Building Multi-Agents from Paper 📝 by Hand ✍️
From the AI by Hand Research Lab 🔬
Last October, Mohsena, my PhD student, led a highly successful mini-course series on advanced AI agents, attended by thousands of participants. For each lecture, she created a rich set of hand-drawn diagrams illustrating agentic AI design.
While studying the DeepSeek OCR model to build an Excel Blueprint, I was struck by how powerful modern multimodal OCR models have become. That sparked an idea: what if we could take Mohsena’s drawings directly as input? Could we design a system that transforms her beautiful sketches into a functional multi-agent AI system?
I asked Mohsena to explore this idea and build a prototype. Here are her initial results:
Building a Multi-agent System from Paper 📝 by Hand ✍️
(written by Mohsena)
Following the overwhelmingly positive response from the community, I felt both honored and deeply grateful to see so many people engage with my mini-course series on advanced AI agents last October. The enthusiasm and thoughtful feedback around the lectures—and especially around the hand-drawn diagrams—meant a great deal to me.
When Tom shared an idea inspired by this work and invited me to explore it further as a research project, I was excited to take it on and build a prototype. Here are my initial results:
Do We Think Better When We Draw?
Do we learn faster by reading text? By writing code? Or by illustrating our ideas?
When I was a kid, my mother used matchsticks to help me understand addition. She would place them on the table, group them, move them around—and suddenly numbers made sense.

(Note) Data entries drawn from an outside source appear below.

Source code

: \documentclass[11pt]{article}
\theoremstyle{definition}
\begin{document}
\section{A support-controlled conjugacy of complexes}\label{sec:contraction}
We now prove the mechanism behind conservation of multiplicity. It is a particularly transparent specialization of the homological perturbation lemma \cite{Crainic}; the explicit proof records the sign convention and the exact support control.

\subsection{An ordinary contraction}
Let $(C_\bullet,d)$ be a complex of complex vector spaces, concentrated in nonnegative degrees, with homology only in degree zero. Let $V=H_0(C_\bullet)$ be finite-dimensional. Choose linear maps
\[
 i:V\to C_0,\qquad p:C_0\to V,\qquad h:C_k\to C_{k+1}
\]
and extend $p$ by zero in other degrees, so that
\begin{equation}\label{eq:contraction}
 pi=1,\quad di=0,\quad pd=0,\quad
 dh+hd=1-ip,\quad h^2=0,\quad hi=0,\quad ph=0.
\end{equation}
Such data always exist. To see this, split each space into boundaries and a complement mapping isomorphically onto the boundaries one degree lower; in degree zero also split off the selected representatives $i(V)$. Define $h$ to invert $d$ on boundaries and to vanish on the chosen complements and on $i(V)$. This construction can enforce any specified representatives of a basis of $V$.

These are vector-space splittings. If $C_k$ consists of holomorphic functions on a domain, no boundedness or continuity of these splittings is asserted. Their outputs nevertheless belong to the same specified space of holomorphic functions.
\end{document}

In high school, when math problems became more complex, I found myself drawing figures in the margins of my notebook—not because the teacher asked me to, but because I needed to see the logic.
Later, in undergrad, I still remember my Algorithms instructor standing in front of the whiteboard, drawing boxes and arrows to explain stacks and queues. He didn’t start with definitions, or any code. He started with drawings. Only then did the ideas click.
We don’t just learn by consuming information. We learn by externalizing our thinking.
Drawing as a Way of Thinking
Drawing slows us down. It forces us to decide what matters. It makes relationships visible. As developers, we already do this instinctively. Before writing code, we sketch ideas on paper. We brainstorm on whiteboards. We draw systems before we build them. Yet somewhere along the way, drawings stopped being part of the actual system. They became explanations—useful, but disposable.
I started wondering: what if drawings weren’t just for communication? What if they were the system itself?
A Simple Scenario
Imagine you are the director of a book publishing company. You want to build a chapter-writing team:
One team writes and revises chapters.
Another team creates diagrams for those chapters.
You sit down with your colleagues and start drawing. You sketch two agents. You draw shapes to show roles, tools, tasks, and outputs.
Everyone in the room understands the system immediately. That drawing is your agentic system.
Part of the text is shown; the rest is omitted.